Pull every line containing the word "верхнего" out of the material below.
*-*-*
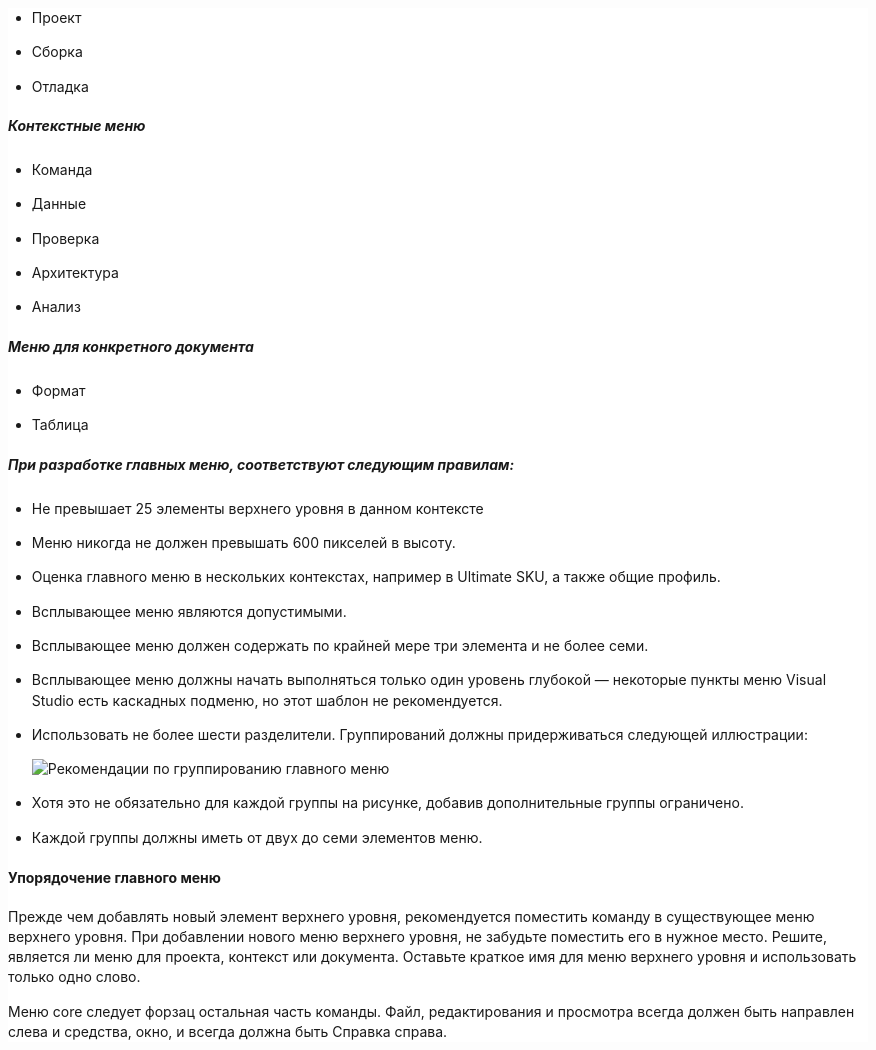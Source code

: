 -   Проект  
  
-   Сборка  
  
-   Отладка  
  
##### <a name="context-specific-menus"></a>Контекстные меню  
  
-   Команда  
  
-   Данные  
  
-   Проверка  
  
-   Архитектура  
  
-   Анализ  
  
##### <a name="document-specific-menus"></a>Меню для конкретного документа  
  
-   Формат  
  
-   Таблица  
  
##### <a name="when-designing-main-menus-adhere-to-these-rules"></a>При разработке главных меню, соответствуют следующим правилам:  
  
-   Не превышает 25 элементы верхнего уровня в данном контексте  
  
-   Меню никогда не должен превышать 600 пикселей в высоту.  
  
-   Оценка главного меню в нескольких контекстах, например в Ultimate SKU, а также общие профиль.  
  
-   Всплывающее меню являются допустимыми.  
  
-   Всплывающее меню должен содержать по крайней мере три элемента и не более семи.  
  
-   Всплывающее меню должны начать выполняться только один уровень глубокой — некоторые пункты меню Visual Studio есть каскадных подменю, но этот шаблон не рекомендуется.  
  
-   Использовать не более шести разделители. Группирований должны придерживаться следующей иллюстрации:  
  
     ![Рекомендации по группированию главного меню](../../extensibility/ux-guidelines/media/0501-b-mainmenus.png "0501 b_MainMenus")  
  
-   Хотя это не обязательно для каждой группы на рисунке, добавив дополнительные группы ограничено.  
  
-   Каждой группы должны иметь от двух до семи элементов меню.  
  
#### <a name="main-menu-ordering"></a>Упорядочение главного меню  
 Прежде чем добавлять новый элемент верхнего уровня, рекомендуется поместить команду в существующее меню верхнего уровня. При добавлении нового меню верхнего уровня, не забудьте поместить его в нужное место. Решите, является ли меню для проекта, контекст или документа. Оставьте краткое имя для меню верхнего уровня и использовать только одно слово.  
  
 Меню core следует форзац остальная часть команды. Файл, редактирования и просмотра всегда должен быть направлен слева и средства, окно, и всегда должна быть Справка справа.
*-*-*
◆ **WRITTEN REPLY**
-   Не превышает 25 элементы верхнего уровня в данном контексте  
 Прежде чем добавлять новый элемент верхнего уровня, рекомендуется поместить команду в существующее меню верхнего уровня. При добавлении нового меню верхнего уровня, не забудьте поместить его в нужное место. Решите, является ли меню для проекта, контекст или документа. Оставьте краткое имя для меню верхнего уровня и использовать только одно слово.  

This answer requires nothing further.